La giornata decisiva potrebbe essere giovedì, quando in occasione della riunione dell’eurogruppo si definirà (o meno) l’erogazione del resto della rata di maggio da un miliardo di euro. Ovvero quei denari che impedirebbero al paese di fermarsi: utili per pagare stipendi e pensioni, per saldare le forniture di garze e materiali sanitari ad ospedali che non ne hanno più (costretti a chiederli in prestito ad altri nosocomi), per pagare gli arretrati a farmacisti che attendono 70 milioni. Oltre a bollette pubbliche di luce, gas e acqua. Sarà quello il confine tra l’Ade di un paese e la continuazione di una vita normale per i cittadini greci. Ma solo se ci fosse un governo, che si dice potrebbe nascere oggi (in queste ore si stanno svolgendo vertici, ufficiali e non).

Tralasciando per un momento gli aspetti prettamente politici, il nuovo esecutivo greco dovrebbe accettare in toto il memorandum, in quanto comunque non ci sarebbe abbastanza tempo poi per negoziare con la troika quel piano, ballano infatti 25 miliardi per la ricapitalizzazione delle banche. Pena le casse dello stato vuote. I dati sono contenuti in un dossier già sistemato sulla scrivania di chi sarà il nuovo ministro dell’economia, che avrà da risolvere un problema non da poco. Denaro pubblico da un lato e secondo tempo della ricapitalizzazione delle banche dall’altro. Bruxelles e Washington hanno confermato che la Troika è pronta a tornare ad Atene con i propri emissari per certificare (ancora?) la situazione finanziaria. E concordare la base su cui discutere la prima revisione del nuovo programma di politica economica.

Fonti del ministero delle Finanze non escludono che il ministro uscente, Zanias, possa affiancare, se necessario, il nuovo ministro a Lussemburgo per il primo contatto con i loro omologhi. In ogni caso Zanias consegnerà al nuovo ministro un dossier (approntato già da un mese) destinato al Lussemburgo con numeri scioccanti. Ciò che la politica greca non dice ai cittadini, dunque, è ciò che accadrà un attimo dopo della nascita dell’esecutivo: le promesse fatte agli elettori di rinegoziazione del piano non potranno essere mantenute da nessuno dei partiti che sosterranno il governo di unità nazionale in Grecia. Perché, proprio per evitare che il paese resti senza soldi e in virtù dei tempi stretti, quel miliardo arriverà ad Atene entro il 30 luglio (assieme all’assicurazione degli altri 25) solo con il “sì” immutabile della Grecia al memorandum.

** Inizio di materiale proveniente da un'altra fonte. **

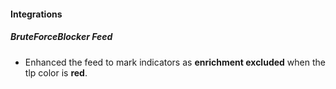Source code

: 
#### Integrations

##### BruteForceBlocker Feed

- Enhanced the feed to mark indicators as **enrichment excluded** when the tlp color is **red**.

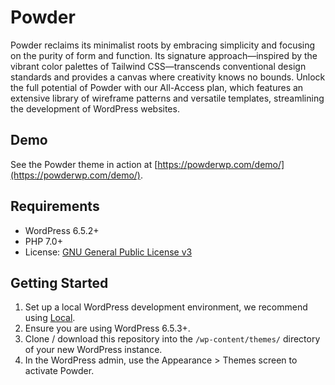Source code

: # Powder

Powder reclaims its minimalist roots by embracing simplicity and focusing on the purity of form and function. Its signature approach—inspired by the vibrant color palettes of Tailwind CSS—transcends conventional design standards and provides a canvas where creativity knows no bounds. Unlock the full potential of Powder with our All-Access plan, which features an extensive library of wireframe patterns and versatile templates, streamlining the development of WordPress websites.

## Demo

See the Powder theme in action at [https://powderwp.com/demo/](https://powderwp.com/demo/).

## Requirements

- WordPress 6.5.2+
- PHP 7.0+
- License: [GNU General Public License v3](https://www.gnu.org/licenses/gpl-3.0.html)

## Getting Started

1. Set up a local WordPress development environment, we recommend using [Local](https://localwp.com/).
2. Ensure you are using WordPress 6.5.3+.
3. Clone / download this repository into the `/wp-content/themes/` directory of your new WordPress instance.
4. In the WordPress admin, use the Appearance > Themes screen to activate Powder.
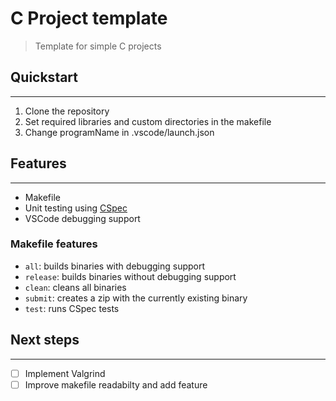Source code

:# C Project template

> Template for simple C projects

## Quickstart

---

1. Clone the repository
2. Set required libraries and custom directories in the makefile
3. Change programName in .vscode/launch.json

## Features

---

- Makefile
- Unit testing using [CSpec](https://github.com/mumuki/cspec)
- VSCode debugging support

### Makefile features

- `all`: builds binaries with debugging support
- `release`: builds binaries without debugging support
- `clean`: cleans all binaries
- `submit`: creates a zip with the currently existing binary
- `test`: runs CSpec tests

## Next steps

---

- [ ] Implement Valgrind  
- [ ] Improve makefile readabilty and add feature
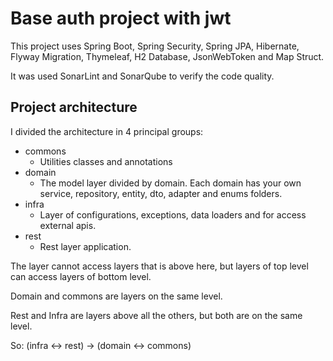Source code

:# Base auth project with jwt

This project uses Spring Boot, Spring Security, Spring JPA, Hibernate, Flyway Migration,
Thymeleaf, H2 Database, JsonWebToken and Map Struct.

It was used SonarLint and SonarQube to verify the code quality.

## Project architecture

I divided the architecture in 4 principal groups:
- commons
  - Utilities classes and annotations
- domain
  - The model layer divided by domain. Each domain has your own service,
  repository, entity, dto, adapter and enums folders.
- infra
  - Layer of configurations, exceptions, data loaders and for access external apis.
- rest
  - Rest layer application.

The layer cannot access layers that is above here, but layers of top level
can access layers of bottom level.

Domain and commons are layers on the same level.

Rest and Infra are layers above all the others, but both are on the same level.

So: (infra <-> rest) -> (domain <-> commons)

A ciò si aggiunga che il consiglio europeo di fine mese potrebbe disporre l’unificazione fiscale e dare il via libera agli eurobond. Ma nella consapevolezza che nessuno di questi (come di altri) provvedimenti risulterà decisivo se non vi sarà una rete infrastrutturale di regole e controlli incrociati di vigilanza europea, anche e soprattutto sulle banche. Quella che è mancata non soltanto ad Atene, ma anche a Bruxelles. Perché se così fosse, se si continuasse a navigare a vista, allora avrebbe ragione Paul Krugman che dalle colonne del New York Times ha detto: “Ora potranno portare avanti politiche fallimentari che non funzionano e Atene uscirà ugualmente dall’euro”.